Él asintió lentamente.
— Mi madre me dejó cuando era un niño, y mi padre... Bueno, él piensa que la disciplina es más importante que cualquier otra cosa. Nunca tuve espacio para sentirme débil o para cometer errores.
París lo observó en silencio, viendo una vulnerabilidad en él que nunca había imaginado.
— ¿Por eso eres así? — preguntó.
— ¿Así cómo?
— Tan... rígido. Como si llevaras un palo en la espalda todo el tiempo.
Maximiliano soltó una risa breve y genuina, algo raro en él.
— Supongo que sí. Aprendí a seguir las reglas porque eso me daba un propósito, algo que me mantuviera enfocado.
París lo miró, tratando de entender cómo alguien podía aferrarse tanto a las reglas cuando ella sentía que estas la estaban asfixiando.
— Yo no puedo vivir así — admitió en voz baja. — No sé cómo lo haces.
— Tal vez porque nunca tuve otra opción — respondió él, encogiéndose de hombros.
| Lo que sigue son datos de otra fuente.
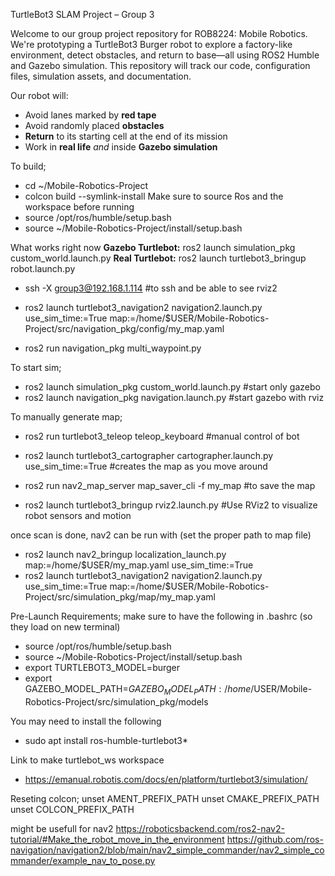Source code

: TurtleBot3 SLAM Project – Group 3

Welcome to our group project repository for ROB8224: Mobile Robotics. We're prototyping a TurtleBot3 Burger robot to explore a factory-like environment, detect obstacles, and return to base—all using ROS2 Humble and Gazebo simulation. This repository will track our code, configuration files, simulation assets, and documentation.

Our robot will:
- Avoid lanes marked by **red tape**
- Avoid randomly placed **obstacles**
- **Return** to its starting cell at the end of its mission
- Work in **real life** *and* inside **Gazebo simulation**


To build;
- cd ~/Mobile-Robotics-Project
- colcon build --symlink-install
Make sure to source Ros and the workspace before running
- source /opt/ros/humble/setup.bash
- source ~/Mobile-Robotics-Project/install/setup.bash

What works right now
**Gazebo Turtlebot:** ros2 launch simulation_pkg custom_world.launch.py
**Real Turtlebot:** ros2 launch turtlebot3_bringup robot.launch.py
- ssh -X group3@192.168.1.114 #to ssh and be able to see rviz2

- ros2 launch turtlebot3_navigation2 navigation2.launch.py use_sim_time:=True map:=/home/$USER/Mobile-Robotics-Project/src/navigation_pkg/config/my_map.yaml
- ros2 run navigation_pkg multi_waypoint.py

To start sim;
- ros2 launch simulation_pkg custom_world.launch.py #start only gazebo
- ros2 launch navigation_pkg navigation.launch.py #start gazebo with rviz

To manually generate map;
- ros2 run turtlebot3_teleop teleop_keyboard #manual control of bot
- ros2 launch turtlebot3_cartographer cartographer.launch.py use_sim_time:=True #creates the map as you move around
- ros2 run nav2_map_server map_saver_cli -f my_map #to save the map

- ros2 launch turtlebot3_bringup rviz2.launch.py #Use RViz2 to visualize robot sensors and motion

once scan is done, nav2 can be run with (set the proper path to map file)
- ros2 launch nav2_bringup localization_launch.py map:=/home/$USER/my_map.yaml use_sim_time:=True
- ros2 launch turtlebot3_navigation2 navigation2.launch.py use_sim_time:=True map:=/home/$USER/Mobile-Robotics-Project/src/simulation_pkg/map/my_map.yaml


Pre-Launch Requirements;
make sure to have the following in .bashrc (so they load on new terminal)
- source /opt/ros/humble/setup.bash
- source ~/Mobile-Robotics-Project/install/setup.bash
- export TURTLEBOT3_MODEL=burger
- export GAZEBO_MODEL_PATH=$GAZEBO_MODEL_PATH:/home/$USER/Mobile-Robotics-Project/src/simulation_pkg/models

You may need to install the following
- sudo apt install ros-humble-turtlebot3*

Link to make turtlebot_ws workspace
- https://emanual.robotis.com/docs/en/platform/turtlebot3/simulation/

Reseting colcon;
unset AMENT_PREFIX_PATH
unset CMAKE_PREFIX_PATH
unset COLCON_PREFIX_PATH

might be usefull for nav2
https://roboticsbackend.com/ros2-nav2-tutorial/#Make_the_robot_move_in_the_environment
https://github.com/ros-navigation/navigation2/blob/main/nav2_simple_commander/nav2_simple_commander/example_nav_to_pose.py


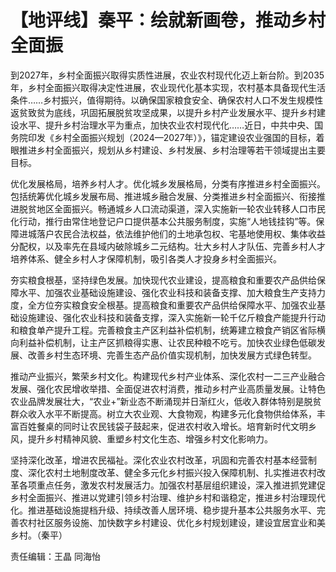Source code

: # 【地评线】秦平：绘就新画卷，推动乡村全面振

到2027年，乡村全面振兴取得实质性进展，农业农村现代化迈上新台阶。到2035年，乡村全面振兴取得决定性进展，农业现代化基本实现，农村基本具备现代生活条件……乡村振兴，值得期待。以确保国家粮食安全、确保农村人口不发生规模性返贫致贫为底线，巩固拓展脱贫攻坚成果，以提升乡村产业发展水平、提升乡村建设水平、提升乡村治理水平为重点，加快农业农村现代化……近日，中共中央、国务院印发《乡村全面振兴规划（2024—2027年）》，锚定建设农业强国的目标，着眼推进乡村全面振兴，规划从乡村建设、乡村发展、乡村治理等若干领域提出主要目标。

优化发展格局，培养乡村人才。优化城乡发展格局，分类有序推进乡村全面振兴。包括统筹优化城乡发展布局、推进城乡融合发展、分类推进乡村全面振兴、衔接推进脱贫地区全面振兴。畅通城乡人口流动渠道，深入实施新一轮农业转移人口市民化行动，推行由常住地登记户口提供基本公共服务制度，实施“人地钱挂钩”等。保障进城落户农民合法权益，依法维护他们的土地承包权、宅基地使用权、集体收益分配权，以及率先在县域内破除城乡二元结构。壮大乡村人才队伍、完善乡村人才培养体系、健全乡村人才保障机制，吸引各类人才投身乡村全面振兴。

夯实粮食根基，坚持绿色发展。加快现代农业建设，提高粮食和重要农产品供给保障水平、加强农业基础设施建设、强化农业科技和装备支撑、加大粮食生产支持力度，全方位夯实粮食安全根基。提高粮食和重要农产品供给保障水平、加强农业基础设施建设、强化农业科技和装备支撑，深入实施新一轮千亿斤粮食产能提升行动和粮食单产提升工程。完善粮食主产区利益补偿机制，统筹建立粮食产销区省际横向利益补偿机制，让主产区抓粮得实惠、让农民种粮不吃亏。加快农业绿色低碳发展、改善乡村生态环境、完善生态产品价值实现机制，加快发展方式绿色转型。

推动产业振兴，繁荣乡村文化。构建现代乡村产业体系、深化农村一二三产业融合发展、强化农民增收举措、全面促进农村消费，推动乡村产业高质量发展。让特色农业品牌发展壮大，“农业+”新业态不断涌现并日渐红火，低收入群体特别是脱贫群众收入水平不断提高。树立大农业观、大食物观，构建多元化食物供给体系，丰富百姓餐桌的同时让农民钱袋子鼓起来，促进农村收入增长。培育新时代文明乡风，提升乡村精神风貌、重塑乡村文化生态、增强乡村文化影响力。

坚持深化改革，增进农民福祉。深化农业农村改革，巩固和完善农村基本经营制度、深化农村土地制度改革、健全多元化乡村振兴投入保障机制、扎实推进农村改革各项重点任务，激发农村发展活力。加强农村基层组织建设，深入推进抓党建促乡村全面振兴、推进以党建引领乡村治理、维护乡村和谐稳定，推进乡村治理现代化。推进基础设施提档升级、持续改善人居环境、稳步提升基本公共服务水平、完善农村社区服务设施、加快数字乡村建设、优化乡村规划建设，建设宜居宜业和美乡村。（秦平）

责任编辑：王晶 同海怡

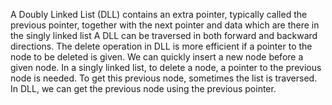 A Doubly Linked List (DLL) contains an extra pointer, typically called the previous pointer, together with the next pointer and data which are there in the singly linked list
A DLL can be traversed in both forward and backward directions. 
The delete operation in DLL is more efficient if a pointer to the node to be deleted is given. 
We can quickly insert a new node before a given node. 
In a singly linked list, to delete a node, a pointer to the previous node is needed. To get this previous node, sometimes the list is traversed. In DLL, we can get the previous node using the previous pointer. 
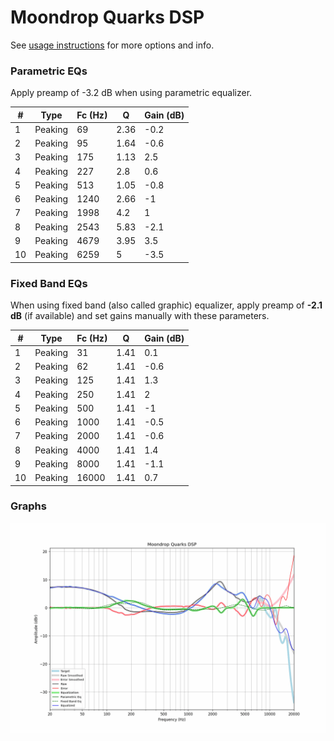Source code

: # Moondrop Quarks DSP
See [usage instructions](https://github.com/jaakkopasanen/AutoEq#usage) for more options and info.

### Parametric EQs
Apply preamp of -3.2 dB when using parametric equalizer.

|   # | Type    |   Fc (Hz) |    Q |   Gain (dB) |
|-----|---------|-----------|------|-------------|
|   1 | Peaking |        69 | 2.36 |        -0.2 |
|   2 | Peaking |        95 | 1.64 |        -0.6 |
|   3 | Peaking |       175 | 1.13 |         2.5 |
|   4 | Peaking |       227 | 2.8  |         0.6 |
|   5 | Peaking |       513 | 1.05 |        -0.8 |
|   6 | Peaking |      1240 | 2.66 |        -1   |
|   7 | Peaking |      1998 | 4.2  |         1   |
|   8 | Peaking |      2543 | 5.83 |        -2.1 |
|   9 | Peaking |      4679 | 3.95 |         3.5 |
|  10 | Peaking |      6259 | 5    |        -3.5 |

### Fixed Band EQs
When using fixed band (also called graphic) equalizer, apply preamp of **-2.1 dB** (if available) and set gains manually with these parameters.

|   # | Type    |   Fc (Hz) |    Q |   Gain (dB) |
|-----|---------|-----------|------|-------------|
|   1 | Peaking |        31 | 1.41 |         0.1 |
|   2 | Peaking |        62 | 1.41 |        -0.6 |
|   3 | Peaking |       125 | 1.41 |         1.3 |
|   4 | Peaking |       250 | 1.41 |         2   |
|   5 | Peaking |       500 | 1.41 |        -1   |
|   6 | Peaking |      1000 | 1.41 |        -0.5 |
|   7 | Peaking |      2000 | 1.41 |        -0.6 |
|   8 | Peaking |      4000 | 1.41 |         1.4 |
|   9 | Peaking |      8000 | 1.41 |        -1.1 |
|  10 | Peaking |     16000 | 1.41 |         0.7 |

### Graphs
![](./Moondrop%20Quarks%20DSP.png)
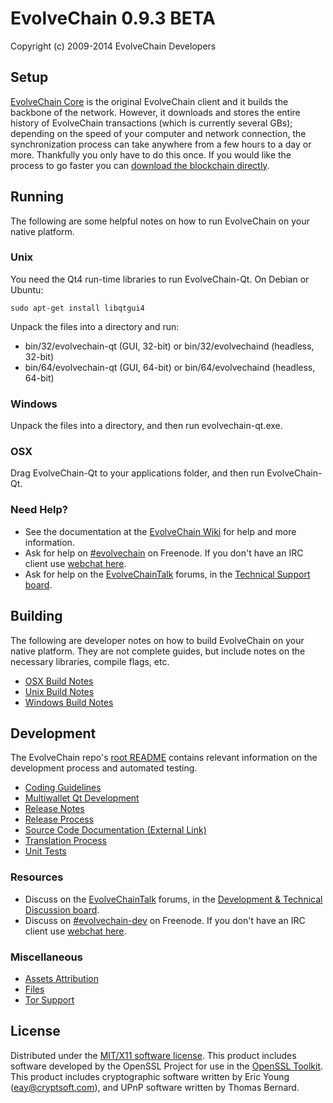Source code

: EvolveChain 0.9.3 BETA
=====================

Copyright (c) 2009-2014 EvolveChain Developers


Setup
---------------------
[EvolveChain Core](http://evolvechainx.com/en/download) is the original EvolveChain client and it builds the backbone of the network. However, it downloads and stores the entire history of EvolveChain transactions (which is currently several GBs); depending on the speed of your computer and network connection, the synchronization process can take anywhere from a few hours to a day or more. Thankfully you only have to do this once. If you would like the process to go faster you can [download the blockchain directly](bootstrap.md).

Running
---------------------
The following are some helpful notes on how to run EvolveChain on your native platform. 

### Unix

You need the Qt4 run-time libraries to run EvolveChain-Qt. On Debian or Ubuntu:

	sudo apt-get install libqtgui4

Unpack the files into a directory and run:

- bin/32/evolvechain-qt (GUI, 32-bit) or bin/32/evolvechaind (headless, 32-bit)
- bin/64/evolvechain-qt (GUI, 64-bit) or bin/64/evolvechaind (headless, 64-bit)



### Windows

Unpack the files into a directory, and then run evolvechain-qt.exe.

### OSX

Drag EvolveChain-Qt to your applications folder, and then run EvolveChain-Qt.

### Need Help?

* See the documentation at the [EvolveChain Wiki](https://en.evolvechain.it/wiki/Main_Page)
for help and more information.
* Ask for help on [#evolvechain](http://webchat.freenode.net?channels=evolvechain) on Freenode. If you don't have an IRC client use [webchat here](http://webchat.freenode.net?channels=evolvechain).
* Ask for help on the [EvolveChainTalk](https://evolvechaintalk.org/) forums, in the [Technical Support board](https://evolvechaintalk.org/index.php?board=4.0).

Building
---------------------
The following are developer notes on how to build EvolveChain on your native platform. They are not complete guides, but include notes on the necessary libraries, compile flags, etc.

- [OSX Build Notes](build-osx.md)
- [Unix Build Notes](build-unix.md)
- [Windows Build Notes](build-msw.md)

Development
---------------------
The EvolveChain repo's [root README](https://github.com/evolvechain/evolvechain/blob/master/README.md) contains relevant information on the development process and automated testing.

- [Coding Guidelines](coding.md)
- [Multiwallet Qt Development](multiwallet-qt.md)
- [Release Notes](release-notes.md)
- [Release Process](release-process.md)
- [Source Code Documentation (External Link)](https://dev.visucore.com/evolvechain/doxygen/)
- [Translation Process](translation_process.md)
- [Unit Tests](unit-tests.md)

### Resources
* Discuss on the [EvolveChainTalk](https://evolvechaintalk.org/) forums, in the [Development & Technical Discussion board](https://evolvechaintalk.org/index.php?board=6.0).
* Discuss on [#evolvechain-dev](http://webchat.freenode.net/?channels=evolvechain) on Freenode. If you don't have an IRC client use [webchat here](http://webchat.freenode.net/?channels=evolvechain-dev).

### Miscellaneous
- [Assets Attribution](assets-attribution.md)
- [Files](files.md)
- [Tor Support](tor.md)

License
---------------------
Distributed under the [MIT/X11 software license](http://www.opensource.org/licenses/mit-license.php).
This product includes software developed by the OpenSSL Project for use in the [OpenSSL Toolkit](http://www.openssl.org/). This product includes
cryptographic software written by Eric Young ([eay@cryptsoft.com](mailto:eay@cryptsoft.com)), and UPnP software written by Thomas Bernard.
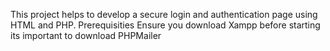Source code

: This project helps to develop a secure login and authentication page using HTML and PHP.
Prerequisities
Ensure you download Xampp
before starting its important to download PHPMailer
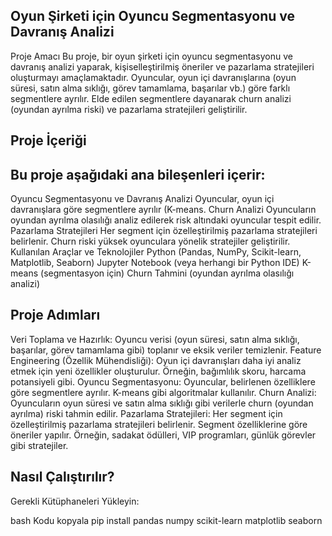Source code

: ## Oyun Şirketi için Oyuncu Segmentasyonu ve Davranış Analizi
Proje Amacı
Bu proje, bir oyun şirketi için oyuncu segmentasyonu ve davranış analizi yaparak, kişiselleştirilmiş öneriler ve pazarlama stratejileri oluşturmayı amaçlamaktadır. Oyuncular, oyun içi davranışlarına (oyun süresi, satın alma sıklığı, görev tamamlama, başarılar vb.) göre farklı segmentlere ayrılır. Elde edilen segmentlere dayanarak churn analizi (oyundan ayrılma riski) ve pazarlama stratejileri geliştirilir.

## Proje İçeriği
## Bu proje aşağıdaki ana bileşenleri içerir:

Oyuncu Segmentasyonu ve Davranış Analizi
Oyuncular, oyun içi davranışlara göre segmentlere ayrılır (K-means.
Churn Analizi
Oyuncuların oyundan ayrılma olasılığı analiz edilerek risk altındaki oyuncular tespit edilir.
Pazarlama Stratejileri
Her segment için özelleştirilmiş pazarlama stratejileri belirlenir. Churn riski yüksek oyunculara yönelik stratejiler geliştirilir.
Kullanılan Araçlar ve Teknolojiler
Python (Pandas, NumPy, Scikit-learn, Matplotlib, Seaborn)
Jupyter Notebook (veya herhangi bir Python IDE)
K-means (segmentasyon için)
Churn Tahmini (oyundan ayrılma olasılığı analizi)
## Proje Adımları
Veri Toplama ve Hazırlık:
Oyuncu verisi (oyun süresi, satın alma sıklığı, başarılar, görev tamamlama gibi) toplanır ve eksik veriler temizlenir.
Feature Engineering (Özellik Mühendisliği):
Oyun içi davranışları daha iyi analiz etmek için yeni özellikler oluşturulur. Örneğin, bağımlılık skoru, harcama potansiyeli gibi.
Oyuncu Segmentasyonu:
Oyuncular, belirlenen özelliklere göre segmentlere ayrılır. K-means gibi algoritmalar kullanılır.
Churn Analizi:
Oyuncuların oyun süresi ve satın alma sıklığı gibi verilerle churn (oyundan ayrılma) riski tahmin edilir.
Pazarlama Stratejileri:
Her segment için özelleştirilmiş pazarlama stratejileri belirlenir. Segment özelliklerine göre öneriler yapılır. Örneğin, sadakat ödülleri, VIP programları, günlük görevler gibi stratejiler.


## Nasıl Çalıştırılır?
Gerekli Kütüphaneleri Yükleyin:

bash
Kodu kopyala
pip install pandas numpy scikit-learn matplotlib seaborn
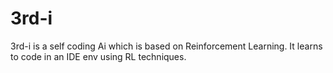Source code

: # 3rd-i
3rd-i is a self coding Ai which is based on Reinforcement Learning. It learns to code in an IDE env using RL techniques.
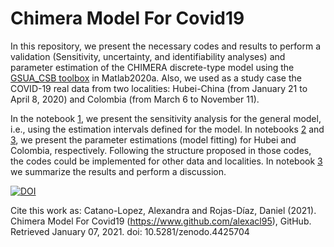 # Chimera Model For Covid19

In this repository, we present the necessary codes and results to perform a validation (Sensitivity, uncertainty, and identifiability analyses) and parameter estimation of the CHIMERA discrete-type model using the [GSUA_CSB toolbox](https://github.com/drojasd/GSUA-CSB) in Matlab2020a. Also, we used as a study case the COVID-19 real data from two localities: Hubei-China (from January 21 to April 8, 2020) and Colombia (from March 6 to November 11).

In the notebook [1](https://alexacl95.github.io/ChimeraModelForCovid19/HTML/GeneralSA.html), we present the sensitivity analysis for the general model, i.e., using the estimation intervals defined for the model.
In notebooks [2](https://alexacl95.github.io/ChimeraModelForCovid19/HTML/ChinaValidation.html) and [3](https://alexacl95.github.io/ChimeraModelForCovid19/HTML/ColombiaValidation.html), we present the parameter estimations (model fitting) for Hubei and Colombia, respectively. Following the structure proposed in those codes, the codes could be implemented for other data and localities. 
In notebook [3](https://alexacl95.github.io/ChimeraModelForCovid19/HTML/Discussion.html) we summarize the results and perform a discussion.


[![DOI](https://zenodo.org/badge/320119494.svg)](https://zenodo.org/badge/latestdoi/320119494)

Cite this work as: Catano-Lopez, Alexandra and Rojas-Díaz, Daniel (2021). Chimera Model For Covid19 (https://www.github.com/alexacl95), GitHub. Retrieved January 07, 2021. doi: 10.5281/zenodo.4425704
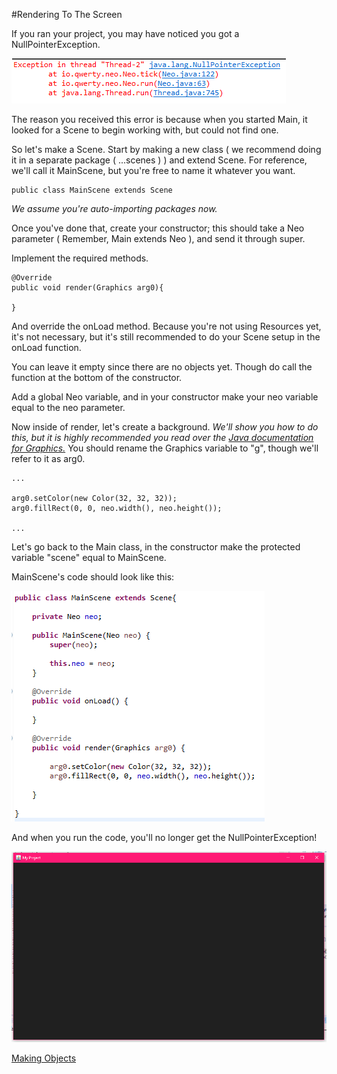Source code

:#Rendering To The Screen

If you ran your project, you may have noticed you got a NullPointerException.

![Screenshot](https://raw.githubusercontent.com/JediBurrell/neo/master/documentation/images/nullpointerexception.PNG)

The reason you received this error is because when you started Main, it looked for a Scene to begin working with, but could not find one.

So let's make a Scene. Start by making a new class ( we recommend doing it in a separate package ( ...scenes ) ) and extend Scene. For reference, we'll call it MainScene, but you're free to name it whatever you want.

    public class MainScene extends Scene

_We assume you're auto-importing packages now._

Once you've done that, create your constructor; this should take a Neo parameter ( Remember, Main extends Neo ), and send it through super.

Implement the required methods.

    @Override
	public void render(Graphics arg0){
	
	}

And override the onLoad method. Because you're not using Resources yet, it's not necessary, but it's still recommended to do your Scene setup in the onLoad function.

You can leave it empty since there are no objects yet. Though do call the function at the bottom of the constructor.

Add a global Neo variable, and in your constructor make your neo variable equal to the neo parameter.

Now inside of render, let's create a background. _We'll show you how to do this, but it is highly recommended you read over the [Java documentation for Graphics.](https://docs.oracle.com/javase/7/docs/api/java/awt/Graphics.html)_
You should rename the Graphics variable to "g", though we'll refer to it as arg0.

    ...
	
	arg0.setColor(new Color(32, 32, 32));
	arg0.fillRect(0, 0, neo.width(), neo.height());
	
	...

Let's go back to the Main class, in the constructor make the protected variable "scene" equal to MainScene.

MainScene's code should look like this:

![Screenshot](https://raw.githubusercontent.com/JediBurrell/neo/master/documentation/images/rendering_code.PNG)

And when you run the code, you'll no longer get the NullPointerException!

![Screenshot](https://raw.githubusercontent.com/JediBurrell/neo/master/documentation/images/rendering_result.PNG)

[Making Objects](https://github.com/JediBurrell/neo/blob/master/documentation/making_objects.md)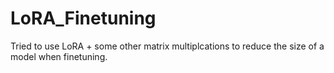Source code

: # LoRA_Finetuning

Tried to use LoRA + some other matrix multiplcations to reduce the size of a model when finetuning.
El silencio se instaló entre ellos nuevamente, pero esta vez no era incómodo. Había algo casi reconfortante en la manera en que ambos parecían entenderse, aunque fueran tan diferentes.
Finalmente, Maximiliano se levantó y le tendió una mano.
— Vamos, Miller. Es tarde, y seguro que mañana querrás quejarte de nuevo en el entrenamiento.
París lo miró con los ojos entrecerrados, pero aceptó su mano.
— Por supuesto. Es lo único que me mantiene cuerda.
Mientras caminaban de regreso al internado, Maximiliano no pudo evitar pensar que tal vez, solo tal vez, había algo en París que no había visto antes. Algo más profundo que su rebeldía y sarcasmo. Y por primera vez, se preguntó si ayudarla a encontrar su camino podría ser más importante que simplemente corregir sus errores.